Run the Actor with wait-for-finish enabled, then read the default dataset items or the RAG_CHUNKS_JSONL key-value output.

Typical workflow:

  1. Trigger from a new website URL, docs URL, or scheduled refresh.
  2. Run this Actor with a small maxPages limit.
  3. Send chunk rows to your vector database, spreadsheet, or agent knowledge store.
  4. Store canonicalUrl, title, and chunkId so answers can cite sources.

Input example

{
"startUrls": [{ "url": "https://example.com/" }],
"maxPages": 25,
"maxDepth": 2,
"sameDomainOnly": true,
"respectRobotsTxt": true,
"includeMarkdown": true,
"includeHtml": false,
"datasetOutputMode": "chunks",
"chunkSizeChars": 2500,
"chunkOverlapChars": 250
}

Output example

{
"url": "https://example.com/",
"canonicalUrl": "https://example.com/",
"title": "Example Domain",
"metaDescription": "Example page used for documentation and tests.",
"headings": [
{
"level": 1,
"text": "Example Domain"
}
],
"mainText": "Example Domain This domain is for use in illustrative examples in documents.",
"markdown": "# Example Domain\n\nThis domain is for use in illustrative examples in documents.",
"links": [
{
"url": "https://www.iana.org/domains/example",
"text": "More information",
"internal": false
}
],
"jsonLd": [],
"emails": [],
"phones": [],
"chunks": [
{
"chunkId": "https://example.com/#chunk-0",
"text": "# Example Domain\n\nThis domain is for use in illustrative examples in documents.",
"charCount": 77,
"tokenEstimate": 20
}
],
"wordCount": 12,
"markdownLength": 77,
"linkCount": 1,
"headingCount": 1,
"chunkCount": 1,
"extractionMethod": "main",
"depth": 0
}

Pricing

This Actor uses pay-per-event pricing.
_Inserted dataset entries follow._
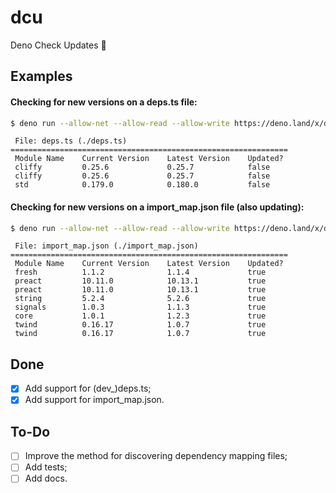 # dcu

Deno Check Updates 🦕

## Examples

#### Checking for new versions on a deps.ts file:

```sh
$ deno run --allow-net --allow-read --allow-write https://deno.land/x/dcu@0.1.2/mod.ts
```

```
 File: deps.ts (./deps.ts)
==============================================================
 Module Name    Current Version    Latest Version    Updated?
 cliffy         0.25.6             0.25.7            false
 cliffy         0.25.6             0.25.7            false
 std            0.179.0            0.180.0           false
```

#### Checking for new versions on a import_map.json file (also updating):

```sh
$ deno run --allow-net --allow-read --allow-write https://deno.land/x/dcu@0.1.2/mod.ts --update
```

```
 File: import_map.json (./import_map.json)
==============================================================
 Module Name    Current Version    Latest Version    Updated?
 fresh          1.1.2              1.1.4             true
 preact         10.11.0            10.13.1           true
 preact         10.11.0            10.13.1           true
 string         5.2.4              5.2.6             true
 signals        1.0.3              1.1.3             true
 core           1.0.1              1.2.3             true
 twind          0.16.17            1.0.7             true
 twind          0.16.17            1.0.7             true
```

## Done

- [x] Add support for (dev_)deps.ts;
- [x] Add support for import_map.json.

## To-Do

- [ ] Improve the method for discovering dependency mapping files;
- [ ] Add tests;
- [ ] Add docs.

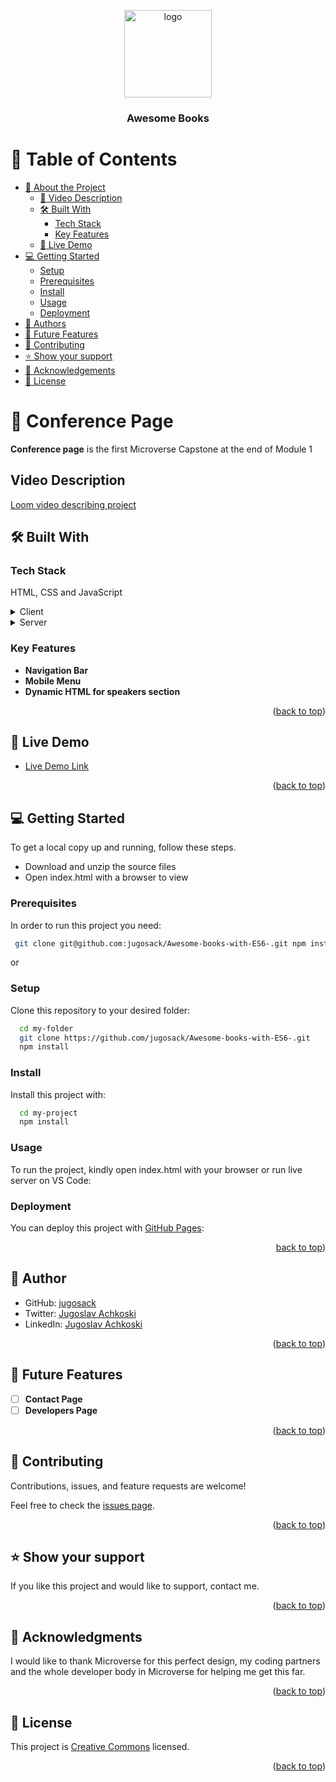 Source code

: <a name="readme-top"></a>


<div align="center">

  <img src="murple_logo.png" alt="logo" width="140"  height="auto" />
  <br/>

  <h3><b>Awesome Books</b></h3>

</div>


# 📗 Table of Contents

- [📖 About the Project](#about-project)
  - [📖 Video Description](#vid-desc)
  - [🛠 Built With](#built-with)
    - [Tech Stack](#tech-stack)
    - [Key Features](#key-features)
  - [🚀 Live Demo](#live-demo)
- [💻 Getting Started](#getting-started)
  - [Setup](#setup)
  - [Prerequisites](#prerequisites)
  - [Install](#install)
  - [Usage](#usage)
  - [Deployment](#deployment)
- [👥 Authors](#authors)
- [🔭 Future Features](#future-features)
- [🤝 Contributing](#contributing)
- [⭐️ Show your support](#support)
- [🙏 Acknowledgements](#acknowledgements)
- [📝 License](#license)

<!-- PROJECT DESCRIPTION -->

# 📖 Conference Page <a name="about-project"></a>

**Conference page** is the first Microverse Capstone at the end of Module 1

## Video Description <a name="vid-desc">
[Loom video describing project](https://www.loom.com/share/69349eb9e8de4197988d23b173c3f82b)

## 🛠 Built With <a name="built-with"></a>

### Tech Stack <a name="tech-stack"></a>

HTML, CSS and JavaScript

<details>
  <summary>Client</summary>
  <ul>
    <li><a href="https://nodejs.org/">Node.js</a></li>
  </ul>
</details>

<details>
  <summary>Server</summary>
  <ul>
    <li><a href="#">Live Server</a></li>
  </ul>
</details>

<!-- Features -->

### Key Features <a name="key-features"></a>

- **Navigation Bar**
- **Mobile Menu**
- **Dynamic HTML for speakers section**

<p align="right">(<a href="#readme-top">back to top</a>)</p>

<!-- LIVE DEMO -->

## 🚀 Live Demo <a name="live-demo"></a>

- [Live Demo Link](https://jugosack.github.io/Awesome-books-with-ES6-/)

<p align="right">(<a href="#readme-top">back to top</a>)</p>

<!-- GETTING STARTED -->

## 💻 Getting Started <a name="getting-started"></a>

To get a local copy up and running, follow these steps.

- Download and unzip the source files
- Open index.html with a browser to view

### Prerequisites

In order to run this project you need:

```sh
 git clone git@github.com:jugosack/Awesome-books-with-ES6-.git npm install
```
or

### Setup

Clone this repository to your desired folder:


```sh
  cd my-folder
  git clone https://github.com/jugosack/Awesome-books-with-ES6-.git
  npm install
```

### Install

Install this project with:


```sh
  cd my-project
  npm install
```

### Usage

To run the project, kindly open index.html with your browser or run live server on VS Code:


### Deployment <a name="deployment"></a>

You can deploy this project with [GitHub Pages](https://pages.github.com/):


<p align="right"><a href="#readme-top">back to top</a>)</p>

<!-- AUTHOR -->

## 👥 Author <a name="authors"></a>

- GitHub: [jugosack](https://github.com/jugosack)
- Twitter: [Jugoslav Achkoski](https://twitter.com/Jugosla22401325)
- LinkedIn: [Jugoslav Achkoski](https://www.linkedin.com/in/jugoslav-achkoski-3a074021/?originalSubdomain=mk)


<p align="right">(<a href="#readme-top">back to top</a>)</p>

<!-- FUTURE FEATURES -->

## 🔭 Future Features <a name="future-features"></a>


- [ ] **Contact Page**
- [ ] **Developers Page**

<p align="right">(<a href="#readme-top">back to top</a>)</p>

<!-- CONTRIBUTING -->

## 🤝 Contributing <a name="contributing"></a>

Contributions, issues, and feature requests are welcome!

Feel free to check the [issues page](../../issues/).

<p align="right">(<a href="#readme-top">back to top</a>)</p>

<!-- SUPPORT -->

## ⭐️ Show your support <a name="support"></a>


If you like this project and would like to support, contact me.

<p align="right">(<a href="#readme-top">back to top</a>)</p>

<!-- ACKNOWLEDGEMENTS -->

## 🙏 Acknowledgments <a name="acknowledgements"></a>

I would like to thank Microverse for this perfect design, my coding partners and the whole developer body in Microverse for helping me get this far.

<p align="right">(<a href="#readme-top">back to top</a>)</p>

<!-- LICENSE -->

## 📝 License <a name="license"></a>

This project is [Creative Commons](https://creativecommons.org/licenses/by-nc/4.0/legalcode) licensed.


<p align="right">(<a href="#readme-top">back to top</a>)</p>
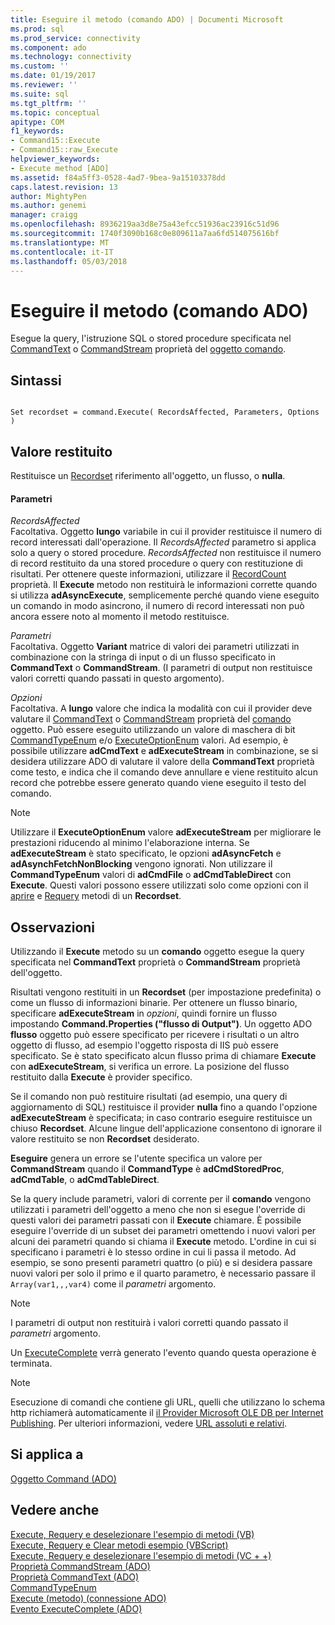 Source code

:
 ```yaml
---
title: Eseguire il metodo (comando ADO) | Documenti Microsoft
ms.prod: sql
ms.prod_service: connectivity
ms.component: ado
ms.technology: connectivity
ms.custom: ''
ms.date: 01/19/2017
ms.reviewer: ''
ms.suite: sql
ms.tgt_pltfrm: ''
ms.topic: conceptual
apitype: COM
f1_keywords:
- Command15::Execute
- Command15::raw_Execute
helpviewer_keywords:
- Execute method [ADO]
ms.assetid: f84a5ff3-0528-4ad7-9bea-9a15103378dd
caps.latest.revision: 13
author: MightyPen
ms.author: genemi
manager: craigg
ms.openlocfilehash: 8936219aa3d8e75a43efcc51936ac23916c51d96
ms.sourcegitcommit: 1740f3090b168c0e809611a7aa6fd514075616bf
ms.translationtype: MT
ms.contentlocale: it-IT
ms.lasthandoff: 05/03/2018
---
```

# <a name="execute-method-ado-command"></a>Eseguire il metodo (comando ADO)
Esegue la query, l'istruzione SQL o stored procedure specificata nel [CommandText](../../../ado/reference/ado-api/commandtext-property-ado.md) o [CommandStream](../../../ado/reference/ado-api/commandstream-property-ado.md) proprietà del [oggetto comando](../../../ado/reference/ado-api/command-object-ado.md).  
  
## <a name="syntax"></a>Sintassi  
  
```  
  
Set recordset = command.Execute( RecordsAffected, Parameters, Options )  
```  
  
## <a name="return-value"></a>Valore restituito  
 Restituisce un [Recordset](../../../ado/reference/ado-api/recordset-object-ado.md) riferimento all'oggetto, un flusso, o **nulla**.  
  
#### <a name="parameters"></a>Parametri  
 *RecordsAffected*  
 Facoltativa. Oggetto **lungo** variabile in cui il provider restituisce il numero di record interessati dall'operazione. Il *RecordsAffected* parametro si applica solo a query o stored procedure. *RecordsAffected* non restituisce il numero di record restituito da una stored procedure o query con restituzione di risultati. Per ottenere queste informazioni, utilizzare il [RecordCount](../../../ado/reference/ado-api/recordcount-property-ado.md) proprietà. Il **Execute** metodo non restituirà le informazioni corrette quando si utilizza **adAsyncExecute**, semplicemente perché quando viene eseguito un comando in modo asincrono, il numero di record interessati non può ancora essere noto al momento il metodo restituisce.  
  
 *Parametri*  
 Facoltativa. Oggetto **Variant** matrice di valori dei parametri utilizzati in combinazione con la stringa di input o di un flusso specificato in **CommandText** o **CommandStream**. (I parametri di output non restituisce valori corretti quando passati in questo argomento).  
  
 *Opzioni*  
 Facoltativa. A **lungo** valore che indica la modalità con cui il provider deve valutare il [CommandText](../../../ado/reference/ado-api/commandtext-property-ado.md) o [CommandStream](../../../ado/reference/ado-api/commandstream-property-ado.md) proprietà del [comando](../../../ado/reference/ado-api/command-object-ado.md) oggetto. Può essere eseguito utilizzando un valore di maschera di bit [CommandTypeEnum](../../../ado/reference/ado-api/commandtypeenum.md) e/o [ExecuteOptionEnum](../../../ado/reference/ado-api/executeoptionenum.md) valori. Ad esempio, è possibile utilizzare **adCmdText** e **adExecuteStream** in combinazione, se si desidera utilizzare ADO di valutare il valore della **CommandText** proprietà come testo, e indica che il comando deve annullare e viene restituito alcun record che potrebbe essere generato quando viene eseguito il testo del comando.  
  
> [!NOTE]
>  Utilizzare il **ExecuteOptionEnum** valore **adExecuteStream** per migliorare le prestazioni riducendo al minimo l'elaborazione interna. Se **adExecuteStream** è stato specificato, le opzioni **adAsyncFetch** e **adAsynchFetchNonBlocking** vengono ignorati. Non utilizzare il **CommandTypeEnum** valori di **adCmdFile** o **adCmdTableDirect** con **Execute**. Questi valori possono essere utilizzati solo come opzioni con il [aprire](../../../ado/reference/ado-api/open-method-ado-recordset.md) e [Requery](../../../ado/reference/ado-api/requery-method.md) metodi di un **Recordset**.  
  
## <a name="remarks"></a>Osservazioni  
 Utilizzando il **Execute** metodo su un **comando** oggetto esegue la query specificata nel **CommandText** proprietà o **CommandStream** proprietà dell'oggetto.  
  
 Risultati vengono restituiti in un **Recordset** (per impostazione predefinita) o come un flusso di informazioni binarie. Per ottenere un flusso binario, specificare **adExecuteStream** in *opzioni*, quindi fornire un flusso impostando **Command.Properties ("flusso di Output")**. Un oggetto ADO **flusso** oggetto può essere specificato per ricevere i risultati o un altro oggetto di flusso, ad esempio l'oggetto risposta di IIS può essere specificato. Se è stato specificato alcun flusso prima di chiamare **Execute** con **adExecuteStream**, si verifica un errore. La posizione del flusso restituito dalla **Execute** è provider specifico.  
  
 Se il comando non può restituire risultati (ad esempio, una query di aggiornamento di SQL) restituisce il provider **nulla** fino a quando l'opzione **adExecuteStream** è specificata; in caso contrario eseguire restituisce un chiuso **Recordset**. Alcune lingue dell'applicazione consentono di ignorare il valore restituito se non **Recordset** desiderato.  
  
 **Eseguire** genera un errore se l'utente specifica un valore per **CommandStream** quando il **CommandType** è **adCmdStoredProc**,  **adCmdTable**, o **adCmdTableDirect**.  
  
 Se la query include parametri, valori di corrente per il **comando** vengono utilizzati i parametri dell'oggetto a meno che non si esegue l'override di questi valori dei parametri passati con il **Execute** chiamare. È possibile eseguire l'override di un subset dei parametri omettendo i nuovi valori per alcuni dei parametri quando si chiama il **Execute** metodo. L'ordine in cui si specificano i parametri è lo stesso ordine in cui li passa il metodo. Ad esempio, se sono presenti parametri quattro (o più) e si desidera passare nuovi valori per solo il primo e il quarto parametro, è necessario passare il `Array(var1,,,var4)` come il *parametri* argomento.  
  
> [!NOTE]
>  I parametri di output non restituirà i valori corretti quando passato il *parametri* argomento.  
  
 Un [ExecuteComplete](../../../ado/reference/ado-api/executecomplete-event-ado.md) verrà generato l'evento quando questa operazione è terminata.  
  
> [!NOTE]
>  Esecuzione di comandi che contiene gli URL, quelli che utilizzano lo schema http richiamerà automaticamente il [il Provider Microsoft OLE DB per Internet Publishing](../../../ado/guide/appendixes/microsoft-ole-db-provider-for-internet-publishing.md). Per ulteriori informazioni, vedere [URL assoluti e relativi](../../../ado/guide/data/absolute-and-relative-urls.md).  
  
## <a name="applies-to"></a>Si applica a  
 [Oggetto Command (ADO)](../../../ado/reference/ado-api/command-object-ado.md)  
  
## <a name="see-also"></a>Vedere anche  
 [Execute, Requery e deselezionare l'esempio di metodi (VB)](../../../ado/reference/ado-api/execute-requery-and-clear-methods-example-vb.md)   
 [Execute, Requery e Clear metodi esempio (VBScript)](../../../ado/reference/ado-api/execute-requery-and-clear-methods-example-vbscript.md)   
 [Execute, Requery e deselezionare l'esempio di metodi (VC + +)](../../../ado/reference/ado-api/execute-requery-and-clear-methods-example-vc.md)   
 [Proprietà CommandStream (ADO)](../../../ado/reference/ado-api/commandstream-property-ado.md)   
 [Proprietà CommandText (ADO)](../../../ado/reference/ado-api/commandtext-property-ado.md)   
 [CommandTypeEnum](../../../ado/reference/ado-api/commandtypeenum.md)   
 [Execute (metodo) (connessione ADO)](../../../ado/reference/ado-api/execute-method-ado-connection.md)   
 [Evento ExecuteComplete (ADO)](../../../ado/reference/ado-api/executecomplete-event-ado.md)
Dry-run examples are not charged. Apify free-plan users get the first 25 page records without this Actor's custom event charge; after that, normal pay-per-event pricing and the user's run spending limit apply.

EventPriceWhat counts
page-record$0.003One crawled page with extracted text, metadata, links, and chunks

That is $3 per 1,000 emitted page records, plus normal Apify platform usage. Use maxPages, maxDepth, and sameDomainOnly to control cost.

Tips for better crawls

  • Start small. A maxPages: 10 run usually tells you whether the site structure works.
  • Use maxDepth: 0 for a fixed list of URLs.
  • Use sameDomainOnly: true to avoid crawling unrelated sites.
  • Set includeHtml: false unless you need source HTML.
  • Shorter chunks are easier to embed; longer chunks keep more context.
  • Use RAG_CHUNKS_JSONL when your downstream pipeline wants one JSON object per line for embeddings or batch import.
  • Use datasetOutputMode: "pages" when you want a spreadsheet-style page inventory instead of chunk rows.
  • Check wordCount, markdownLength, and extractionMethod to spot thin or poorly structured pages.
  • Failed URLs are recorded in RUN_SUMMARY.

Limits and compliance

This Actor crawls public pages reachable from user-supplied URLs. It does not log in, bypass paywalls, solve CAPTCHAs, or access private systems.

The respectRobotsTxt option applies best-effort User-agent: * disallow rules for start domains with a short robots.txt timeout. Buyers are responsible for checking site terms and permitted use of crawled content.